Open-Label Placebo Treatments Could Improve Cancer-Related Fatigue in Patients, Survivors
One of the most common symptoms cancer patients and survivors experience is cancer-related fatigue (CRF). In fact, nearly 14 million survivors report CRF for years after treatment ends and most patients report the condition. CRF affects the individual’s quality of life, and their ability to carry out normal, daily activities. Now, a new study suggests that open-label placebo treatments (OLP’s) can relieve fatigue in patients and survivors, when compared to treatment as usual (TAU).
According to Springer Nature, the study, by researchers at the Comprehensive Cancer Center at University of Alabama Birmingham, Beth Israel Deaconess Medical Center at Harvard Medical School, and others, was conducted from August 2015 to May 2017. The 21-day, single site, two-parallel arm RCT (randomized-controlled trial) compared an OLP to the effects of TAU among cancer survivors reporting at least moderate CRF.
“In addition,” reports SN, “as a retention device and secondary exploratory study, [the researchers] offered the participants randomized to TAU the opportunity to take the OLP for 21 days at the conclusion of the main study.”
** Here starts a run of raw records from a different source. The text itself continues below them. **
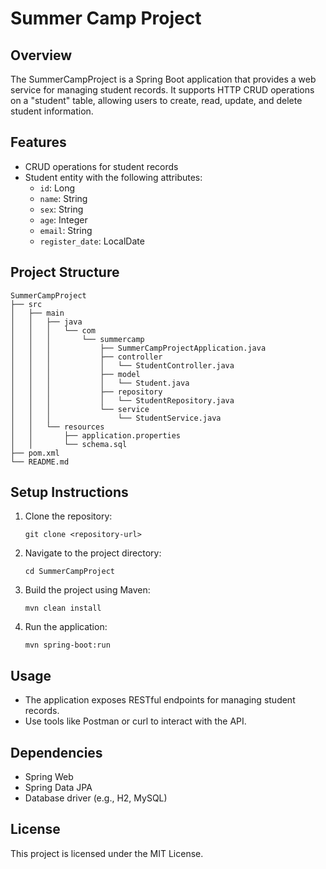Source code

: # Summer Camp Project

## Overview
The SummerCampProject is a Spring Boot application that provides a web service for managing student records. It supports HTTP CRUD operations on a "student" table, allowing users to create, read, update, and delete student information.

## Features
- CRUD operations for student records
- Student entity with the following attributes:
  - `id`: Long
  - `name`: String
  - `sex`: String
  - `age`: Integer
  - `email`: String
  - `register_date`: LocalDate

## Project Structure
```
SummerCampProject
├── src
│   ├── main
│   │   ├── java
│   │   │   └── com
│   │   │       └── summercamp
│   │   │           ├── SummerCampProjectApplication.java
│   │   │           ├── controller
│   │   │           │   └── StudentController.java
│   │   │           ├── model
│   │   │           │   └── Student.java
│   │   │           ├── repository
│   │   │           │   └── StudentRepository.java
│   │   │           └── service
│   │   │               └── StudentService.java
│   │   └── resources
│   │       ├── application.properties
│   │       └── schema.sql
├── pom.xml
└── README.md
```

## Setup Instructions
1. Clone the repository:
   ```
   git clone <repository-url>
   ```
2. Navigate to the project directory:
   ```
   cd SummerCampProject
   ```
3. Build the project using Maven:
   ```
   mvn clean install
   ```
4. Run the application:
   ```
   mvn spring-boot:run
   ```

## Usage
- The application exposes RESTful endpoints for managing student records.
- Use tools like Postman or curl to interact with the API.

## Dependencies
- Spring Web
- Spring Data JPA
- Database driver (e.g., H2, MySQL)

## License
This project is licensed under the MIT License.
“Participants originally randomized to the OLP group in the main study were offered an opportunity to be followed for an additional 21 days to investigate whether any improvement persists after the placebo was discontinued.”
According to the research team, cancer survivors who completed cancer treatment six months to 10 years prior to enrollment reporting at least moderate fatigue (less than 4 on a 0–10 scale) were randomized to OLP or TAU. Those randomized to OLP took two placebo pills twice a day for 21 days.
“Compared to those randomized to TAU,” wrote the team, “OLP participants reported a 29% improvement in fatigue severity and a 39% improvement in fatigue-disrupted quality of life.”
The researchers also reported that, “TAU participants who elected to try [the] OLP for 21-days after the main study reported reductions in fatigue of a similar magnitude for fatigue severity and fatigue-disrupted quality of life (23% and 35%, respectively).”
In conclusion, wrote the researchers, the results showed that OLP’s “may reduce fatigue symptom severity and fatigue-related quality of life disruption in cancer survivors.”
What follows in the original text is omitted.